Yukon lawyer Stephen Walsh agreed that the court has an important role to play in clarifying rights and responsibilities under the final agreements.

“That’s what courts are there to do,” he said. “Where else do you go?”

Walsh represented the Ross River Dena Council in a 2012 decision when it won the right to early consultation before mineral claims are staked.
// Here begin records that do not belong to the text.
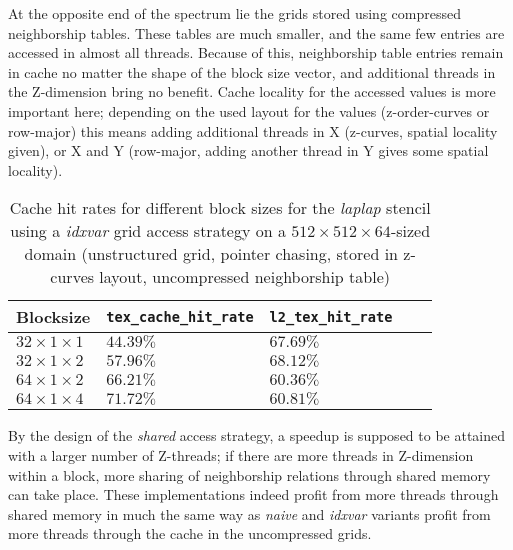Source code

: At the opposite end of the spectrum lie the grids stored using compressed neighborship tables. These tables are much smaller, and the same few entries are accessed in almost all threads. Because of this, neighborship table entries remain in cache no matter the shape of the block size vector, and additional threads in the Z-dimension bring no benefit. Cache locality for the accessed values is more important here; depending on the used layout for the values (z-order-curves or row-major) this means adding additional threads in X (z-curves, spatial locality given), or X and Y (row-major, adding another thread in Y gives some spatial locality).

\begin{table}
	\begin{tabular}{l l l p{2cm} p{2cm}}
		Blocksize & \texttt{tex\_\allowbreak cache\_\allowbreak hit\_\allowbreak rate} & \texttt{l2\_\allowbreak tex\_\allowbreak hit\_\allowbreak rate} \\
		\hline
		$32\times 1\times 1$ & $44.39\%$ & $67.69\%$ \\
		$32\times 1\times 2$ & $57.96\%$ & $68.12\%$ \\
		$64\times 1\times 2$ & $66.21\%$ & $60.36\%$ \\
		$64\times 1\times 4$ & $71.72\%$ & $60.81\%$
	\end{tabular}
	\caption{\label{tab:laplap-blocksize-metrics} Cache hit rates for different block sizes for the \emph{laplap} stencil using a \emph{idxvar} grid access strategy on a $512\times 512\times 64$-sized domain (unstructured grid, pointer chasing, stored in z-curves layout, uncompressed neighborship table)}
\end{table}

By the design of the \emph{shared} access strategy, a speedup is supposed to be attained with a larger number of Z-threads; if there are more threads in Z-dimension within a block, more sharing of neighborship relations through shared memory can take place. These implementations indeed profit from more threads through shared memory in much the same way as \emph{naive} and \emph{idxvar} variants profit from more threads through the cache in the uncompressed grids.

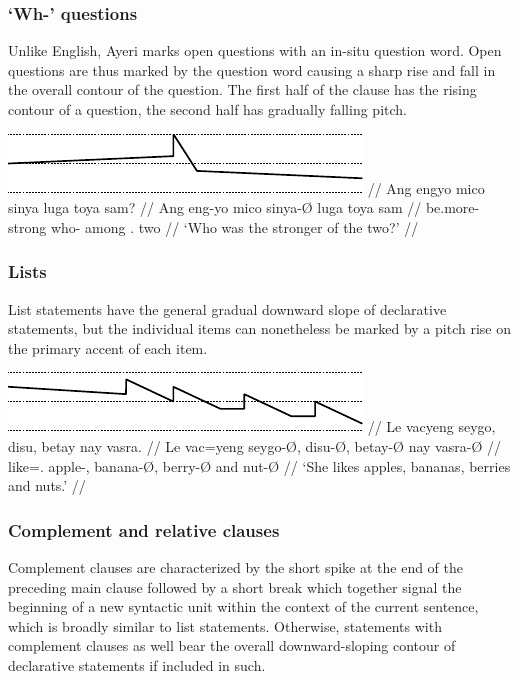 \subsubsection{`Wh-' questions}

Unlike English, Ayeri marks open questions with an in-situ question word.
Open questions are thus marked by the question word causing a sharp rise and 
fall in the overall contour of the question. The first half of the clause has 
the rising contour of a question, the second half has gradually falling pitch.

\ex[belowexskip=0em]\begingl
	\glpreamble \raisebox{-1.5em}
		{\includegraphics{images/contours-whquestion.pdf}} //
	\gla Ang engyo mico sinya luga toya sam? //
	\glb Ang eng-yo mico sinya-Ø luga toya sam //
	\glc \AgtT{} be.more-\TsgN{} strong who-\Top{} among \TplN{}.\Loc{}
		two //
	\glft `Who was the stronger of the two?' //
\endgl\xe

\subsubsection{Lists}

List statements have the general gradual downward slope of 
declarative statements, but the individual items can nonetheless be marked by a 
pitch rise on the primary accent of each item.

\ex[belowexskip=0em]\begingl
	\glpreamble \raisebox{-1.5em}
		{\includegraphics{images/contours-list.pdf}} //
	\gla Le vacyeng seygo, disu, betay nay vasra. //
	\glb Le vac=yeng seygo-Ø, disu-Ø, betay-Ø nay vasra-Ø //
	\glc \PatTI{} like=\TsgF{}.\Aarg{} apple-\Top{}, banana-Ø, berry-Ø and
		nut-Ø //
	\glft `She likes apples, bananas, berries and nuts.' //
\endgl\xe

\subsubsection{Complement and relative clauses}

Complement clauses are characterized by the short 
spike at the end of the preceding main clause followed by a short break which 
together signal the beginning of a new syntactic unit within the context of 
the current sentence, which is broadly similar to list statements. Otherwise, 
statements with complement clauses as well bear the overall downward-sloping 
contour of declarative statements if included in such.

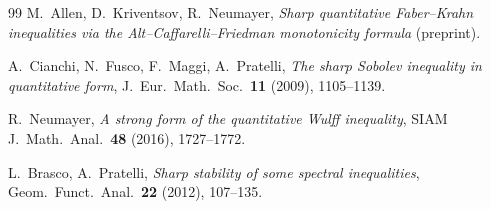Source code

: \documentclass[11pt]{article}
\theoremstyle{definition}
\begin{document}
\begin{thebibliography}{99}
 M.~Allen, D.~Kriventsov, R.~Neumayer,
\emph{Sharp quantitative Faber--Krahn inequalities via the
Alt--Caffarelli--Friedman monotonicity formula} (preprint).

 A.~Cianchi, N.~Fusco, F.~Maggi, A.~Pratelli,
\emph{The sharp Sobolev inequality in quantitative form},
J.\ Eur.\ Math.\ Soc.\ \textbf{11} (2009), 1105--1139.

 R.~Neumayer,
\emph{A strong form of the quantitative Wulff inequality},
SIAM J.\ Math.\ Anal.\ \textbf{48} (2016), 1727--1772.

 L.~Brasco, A.~Pratelli,
\emph{Sharp stability of some spectral inequalities},
Geom.\ Funct.\ Anal.\ \textbf{22} (2012), 107--135.

\end{thebibliography}
\end{document}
That case was also listed in the Fraser Institute report as another example of increased uncertainty from a court decision.

But Walsh questioned the whole premise of the report, which he said has a “sky-is-falling quality to it.” He said he’s not sure that treaty obligations are discouraging investment at all.

“I don’t take everything that the Fraser Institute says as gospel,” he said. “(Mining companies) don’t seem to be scared away by having to consult with First Nations.”

Instead, he blamed declining commodity prices for the slow-down in investment.

Janet Lee-Sheriff, chief executive officer of Golden Predator Mining Corp., also dismissed the report’s conclusions.

“I don’t agree,” she said. “First Nation relations are not the reason for lack of investor confidence in the Yukon.”

She referred instead to a global decline in the mining sector, and said the Yukon was shielded from that decline for a few years because of the discovery of the White Gold deposit north of Dawson.

But now, she said, investors are very cautious with their money. “They want to see really good economics. And that, to me, is one of Yukon’s challenges: how to compete with jurisdictions that don’t have as much distance to market.

“It’s my strong belief that First Nations relations and First Nations issues are not a factor.”